== DATASET CONTENT ==
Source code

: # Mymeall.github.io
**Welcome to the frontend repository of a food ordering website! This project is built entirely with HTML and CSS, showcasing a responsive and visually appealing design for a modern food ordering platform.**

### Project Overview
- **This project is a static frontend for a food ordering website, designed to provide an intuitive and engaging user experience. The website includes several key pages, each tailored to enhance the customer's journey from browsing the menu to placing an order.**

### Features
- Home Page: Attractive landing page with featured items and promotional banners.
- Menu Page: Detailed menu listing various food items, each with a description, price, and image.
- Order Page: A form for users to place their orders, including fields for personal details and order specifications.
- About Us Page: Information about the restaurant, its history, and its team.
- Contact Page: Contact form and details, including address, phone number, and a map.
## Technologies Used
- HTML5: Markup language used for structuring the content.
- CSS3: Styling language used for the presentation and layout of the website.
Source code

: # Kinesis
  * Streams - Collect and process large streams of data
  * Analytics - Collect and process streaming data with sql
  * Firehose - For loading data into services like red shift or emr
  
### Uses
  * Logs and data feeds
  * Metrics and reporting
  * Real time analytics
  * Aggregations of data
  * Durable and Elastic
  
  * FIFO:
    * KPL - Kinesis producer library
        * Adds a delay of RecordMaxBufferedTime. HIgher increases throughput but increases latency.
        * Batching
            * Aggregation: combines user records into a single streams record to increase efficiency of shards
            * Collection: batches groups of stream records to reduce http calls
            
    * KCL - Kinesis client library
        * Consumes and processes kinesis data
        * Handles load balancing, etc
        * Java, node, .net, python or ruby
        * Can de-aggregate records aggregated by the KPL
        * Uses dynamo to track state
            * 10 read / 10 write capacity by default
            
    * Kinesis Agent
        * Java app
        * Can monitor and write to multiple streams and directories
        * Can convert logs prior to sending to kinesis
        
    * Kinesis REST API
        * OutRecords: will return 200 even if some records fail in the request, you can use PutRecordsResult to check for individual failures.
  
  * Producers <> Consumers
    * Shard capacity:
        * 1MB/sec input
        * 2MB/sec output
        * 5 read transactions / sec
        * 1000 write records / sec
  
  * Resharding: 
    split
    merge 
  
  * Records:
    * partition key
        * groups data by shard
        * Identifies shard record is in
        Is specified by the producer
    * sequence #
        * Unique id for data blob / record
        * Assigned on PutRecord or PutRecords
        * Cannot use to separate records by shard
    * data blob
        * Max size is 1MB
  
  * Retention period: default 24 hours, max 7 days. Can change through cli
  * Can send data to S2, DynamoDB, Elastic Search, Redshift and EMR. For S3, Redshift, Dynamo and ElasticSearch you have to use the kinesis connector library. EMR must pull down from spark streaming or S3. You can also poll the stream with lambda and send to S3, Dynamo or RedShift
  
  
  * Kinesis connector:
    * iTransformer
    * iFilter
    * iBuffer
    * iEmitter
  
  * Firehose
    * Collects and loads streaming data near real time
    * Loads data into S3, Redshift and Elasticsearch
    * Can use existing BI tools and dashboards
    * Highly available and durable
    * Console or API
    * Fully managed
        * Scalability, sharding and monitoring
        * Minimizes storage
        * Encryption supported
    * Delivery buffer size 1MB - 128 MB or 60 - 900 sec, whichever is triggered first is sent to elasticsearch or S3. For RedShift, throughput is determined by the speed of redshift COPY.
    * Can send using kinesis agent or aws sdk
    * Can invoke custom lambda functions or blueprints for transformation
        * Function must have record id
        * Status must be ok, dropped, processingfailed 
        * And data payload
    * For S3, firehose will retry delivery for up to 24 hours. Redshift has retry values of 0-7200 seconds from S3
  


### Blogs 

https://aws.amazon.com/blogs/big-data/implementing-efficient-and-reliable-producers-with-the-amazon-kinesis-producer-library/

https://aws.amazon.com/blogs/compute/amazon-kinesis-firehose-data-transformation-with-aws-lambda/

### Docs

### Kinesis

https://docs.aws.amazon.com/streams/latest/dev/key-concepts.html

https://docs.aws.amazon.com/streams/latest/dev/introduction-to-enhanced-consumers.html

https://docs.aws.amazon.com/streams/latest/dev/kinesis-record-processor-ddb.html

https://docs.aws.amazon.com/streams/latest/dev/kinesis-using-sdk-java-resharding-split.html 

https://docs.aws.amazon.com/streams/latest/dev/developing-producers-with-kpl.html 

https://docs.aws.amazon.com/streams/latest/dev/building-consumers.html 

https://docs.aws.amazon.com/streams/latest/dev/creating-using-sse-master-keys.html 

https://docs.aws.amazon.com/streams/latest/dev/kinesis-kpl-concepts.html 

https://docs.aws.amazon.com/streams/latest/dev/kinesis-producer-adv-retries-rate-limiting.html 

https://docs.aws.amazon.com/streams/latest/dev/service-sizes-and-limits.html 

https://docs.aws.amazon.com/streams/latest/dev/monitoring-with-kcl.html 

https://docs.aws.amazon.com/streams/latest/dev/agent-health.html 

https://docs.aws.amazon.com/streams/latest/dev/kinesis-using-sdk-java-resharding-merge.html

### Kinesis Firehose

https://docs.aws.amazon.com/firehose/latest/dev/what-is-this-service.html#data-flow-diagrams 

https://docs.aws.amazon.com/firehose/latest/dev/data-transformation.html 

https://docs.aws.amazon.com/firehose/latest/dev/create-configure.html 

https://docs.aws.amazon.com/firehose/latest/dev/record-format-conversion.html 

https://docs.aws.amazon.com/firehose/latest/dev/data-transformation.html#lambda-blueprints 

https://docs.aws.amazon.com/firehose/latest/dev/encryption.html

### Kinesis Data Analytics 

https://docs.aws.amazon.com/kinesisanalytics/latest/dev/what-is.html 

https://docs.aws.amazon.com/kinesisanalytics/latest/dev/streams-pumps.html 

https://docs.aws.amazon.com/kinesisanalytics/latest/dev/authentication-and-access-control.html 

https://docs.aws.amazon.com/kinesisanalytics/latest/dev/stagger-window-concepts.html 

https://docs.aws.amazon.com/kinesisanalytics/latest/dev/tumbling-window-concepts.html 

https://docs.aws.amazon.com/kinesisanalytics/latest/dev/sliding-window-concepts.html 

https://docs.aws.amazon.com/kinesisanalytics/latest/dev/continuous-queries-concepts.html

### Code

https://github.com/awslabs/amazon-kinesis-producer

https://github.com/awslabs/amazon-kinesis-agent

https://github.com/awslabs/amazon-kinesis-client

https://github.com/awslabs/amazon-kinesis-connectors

== BRIEF ==
Write the material out again in its entirety, exactly as shown.

== SOLUTION ==
Source code

: # Mymeall.github.io
**Welcome to the frontend repository of a food ordering website! This project is built entirely with HTML and CSS, showcasing a responsive and visually appealing design for a modern food ordering platform.**

### Project Overview
- **This project is a static frontend for a food ordering website, designed to provide an intuitive and engaging user experience. The website includes several key pages, each tailored to enhance the customer's journey from browsing the menu to placing an order.**

### Features
- Home Page: Attractive landing page with featured items and promotional banners.
- Menu Page: Detailed menu listing various food items, each with a description, price, and image.
- Order Page: A form for users to place their orders, including fields for personal details and order specifications.
- About Us Page: Information about the restaurant, its history, and its team.
- Contact Page: Contact form and details, including address, phone number, and a map.
## Technologies Used
- HTML5: Markup language used for structuring the content.
- CSS3: Styling language used for the presentation and layout of the website.
Source code

: # Kinesis
  * Streams - Collect and process large streams of data
  * Analytics - Collect and process streaming data with sql
  * Firehose - For loading data into services like red shift or emr
  
### Uses
  * Logs and data feeds
  * Metrics and reporting
  * Real time analytics
  * Aggregations of data
  * Durable and Elastic
  
  * FIFO:
    * KPL - Kinesis producer library
        * Adds a delay of RecordMaxBufferedTime. HIgher increases throughput but increases latency.
        * Batching
            * Aggregation: combines user records into a single streams record to increase efficiency of shards
            * Collection: batches groups of stream records to reduce http calls
            
    * KCL - Kinesis client library
        * Consumes and processes kinesis data
        * Handles load balancing, etc
        * Java, node, .net, python or ruby
        * Can de-aggregate records aggregated by the KPL
        * Uses dynamo to track state
            * 10 read / 10 write capacity by default
            
    * Kinesis Agent
        * Java app
        * Can monitor and write to multiple streams and directories
        * Can convert logs prior to sending to kinesis
        
    * Kinesis REST API
        * OutRecords: will return 200 even if some records fail in the request, you can use PutRecordsResult to check for individual failures.
  
  * Producers <> Consumers
    * Shard capacity:
        * 1MB/sec input
        * 2MB/sec output
        * 5 read transactions / sec
        * 1000 write records / sec
  
  * Resharding: 
    split
    merge 
  
  * Records:
    * partition key
        * groups data by shard
        * Identifies shard record is in
        Is specified by the producer
    * sequence #
        * Unique id for data blob / record
        * Assigned on PutRecord or PutRecords
        * Cannot use to separate records by shard
    * data blob
        * Max size is 1MB
  
  * Retention period: default 24 hours, max 7 days. Can change through cli
  * Can send data to S2, DynamoDB, Elastic Search, Redshift and EMR. For S3, Redshift, Dynamo and ElasticSearch you have to use the kinesis connector library. EMR must pull down from spark streaming or S3. You can also poll the stream with lambda and send to S3, Dynamo or RedShift
  
  
  * Kinesis connector:
    * iTransformer
    * iFilter
    * iBuffer
    * iEmitter
  
  * Firehose
    * Collects and loads streaming data near real time
    * Loads data into S3, Redshift and Elasticsearch
    * Can use existing BI tools and dashboards
    * Highly available and durable
    * Console or API
    * Fully managed
        * Scalability, sharding and monitoring
        * Minimizes storage
        * Encryption supported
    * Delivery buffer size 1MB - 128 MB or 60 - 900 sec, whichever is triggered first is sent to elasticsearch or S3. For RedShift, throughput is determined by the speed of redshift COPY.
    * Can send using kinesis agent or aws sdk
    * Can invoke custom lambda functions or blueprints for transformation
        * Function must have record id
        * Status must be ok, dropped, processingfailed 
        * And data payload
    * For S3, firehose will retry delivery for up to 24 hours. Redshift has retry values of 0-7200 seconds from S3
  


### Blogs 

https://aws.amazon.com/blogs/big-data/implementing-efficient-and-reliable-producers-with-the-amazon-kinesis-producer-library/

https://aws.amazon.com/blogs/compute/amazon-kinesis-firehose-data-transformation-with-aws-lambda/

### Docs

### Kinesis

https://docs.aws.amazon.com/streams/latest/dev/key-concepts.html

https://docs.aws.amazon.com/streams/latest/dev/introduction-to-enhanced-consumers.html

https://docs.aws.amazon.com/streams/latest/dev/kinesis-record-processor-ddb.html

https://docs.aws.amazon.com/streams/latest/dev/kinesis-using-sdk-java-resharding-split.html 

https://docs.aws.amazon.com/streams/latest/dev/developing-producers-with-kpl.html 

https://docs.aws.amazon.com/streams/latest/dev/building-consumers.html 

https://docs.aws.amazon.com/streams/latest/dev/creating-using-sse-master-keys.html 

https://docs.aws.amazon.com/streams/latest/dev/kinesis-kpl-concepts.html 

https://docs.aws.amazon.com/streams/latest/dev/kinesis-producer-adv-retries-rate-limiting.html 

https://docs.aws.amazon.com/streams/latest/dev/service-sizes-and-limits.html 

https://docs.aws.amazon.com/streams/latest/dev/monitoring-with-kcl.html 

https://docs.aws.amazon.com/streams/latest/dev/agent-health.html 

https://docs.aws.amazon.com/streams/latest/dev/kinesis-using-sdk-java-resharding-merge.html

### Kinesis Firehose

https://docs.aws.amazon.com/firehose/latest/dev/what-is-this-service.html#data-flow-diagrams 

https://docs.aws.amazon.com/firehose/latest/dev/data-transformation.html 

https://docs.aws.amazon.com/firehose/latest/dev/create-configure.html 

https://docs.aws.amazon.com/firehose/latest/dev/record-format-conversion.html 

https://docs.aws.amazon.com/firehose/latest/dev/data-transformation.html#lambda-blueprints 

https://docs.aws.amazon.com/firehose/latest/dev/encryption.html

### Kinesis Data Analytics 

https://docs.aws.amazon.com/kinesisanalytics/latest/dev/what-is.html 

https://docs.aws.amazon.com/kinesisanalytics/latest/dev/streams-pumps.html 

https://docs.aws.amazon.com/kinesisanalytics/latest/dev/authentication-and-access-control.html 

https://docs.aws.amazon.com/kinesisanalytics/latest/dev/stagger-window-concepts.html 

https://docs.aws.amazon.com/kinesisanalytics/latest/dev/tumbling-window-concepts.html 

https://docs.aws.amazon.com/kinesisanalytics/latest/dev/sliding-window-concepts.html 

https://docs.aws.amazon.com/kinesisanalytics/latest/dev/continuous-queries-concepts.html

### Code

https://github.com/awslabs/amazon-kinesis-producer

https://github.com/awslabs/amazon-kinesis-agent

https://github.com/awslabs/amazon-kinesis-client

https://github.com/awslabs/amazon-kinesis-connectors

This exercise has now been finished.